In the bottom half of the draw, IndyCar stars James Hinchcliffe, Ryan Hunter-Reay and Tony Kanaan were eliminated in the group stages, while veteran British F1 racers David Coulthard and Jenson Button made it through. The pair were joined by nine-time Le Mans winner Tom Kristensen and NASCAR’s Kyle Busch; the latter’s brother, Kurt, was knocked out at the first hurdle.

Pastrana and Castroneves both fell in the quarter-finals, losing to Felipe Massa and Montoya respectively. Massa advanced through the draw despite a frightening incident in the group stage involving fellow F1 driver Pascal Wehrlein, who flipped his car after crossing the finish line.

Kristensen edged out Button 2-1 in their best-of-three bout to reach the semi-finals, setting up a tie against Coulthard after he eased past Kyle Busch 2-0.

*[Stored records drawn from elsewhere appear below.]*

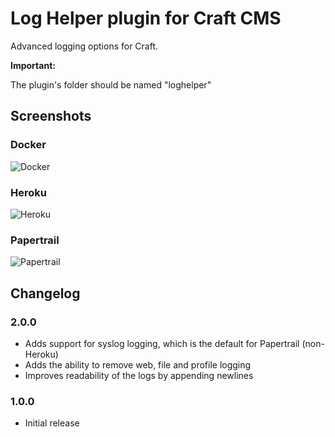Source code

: #  Log Helper plugin for Craft CMS

Advanced logging options for Craft.

__Important:__

The plugin's folder should be named "loghelper"

## Screenshots

### Docker

![Docker](http://nerds-and-company.github.io/loghelper/images/docker.png)

### Heroku

![Heroku](http://nerds-and-company.github.io/loghelper/images/heroku.png)

### Papertrail

![Papertrail](http://nerds-and-company.github.io/loghelper/images/papertrail.png)

##  Changelog

### 2.0.0

- Adds support for syslog logging, which is the default for Papertrail (non-Heroku)
- Adds the ability to remove web, file and profile logging
- Improves readability of the logs by appending newlines

### 1.0.0

- Initial release
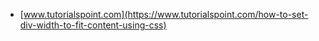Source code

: * [www.tutorialspoint.com](https://www.tutorialspoint.com/how-to-set-div-width-to-fit-content-using-css)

Massa and Montoya’s semi-final went down to a tie-breaker, with the former receiving a time penalty to hitting the wall and gaining an advantage. As a result, Montoya progressed into the final, winning the tie 2-1. Losing 2015 finalist Kristensen followed Montoya through, beating Coulthard 2-0.

Montoya won the first heat of the final in the rallycross car, edging Kristensen out by less than a car length before jumping into a KTM X-Bow for the second match-up. Despite almost jumping the start, Montoya managed to wrestle his car through the two laps before edging out Kristensen by just 0.08 seconds, securing a shock rookie victory in the process.

“Honestly I had a blast,” Montoya said. “It’s pretty amazing. I told my wife, I’ve got to make it through the first round. It just worked out.”

Montoya will race in the ROC Nations Cup on Sunday, teaming up with recent IndyCar racer Gabby Chaves for Team Colombia.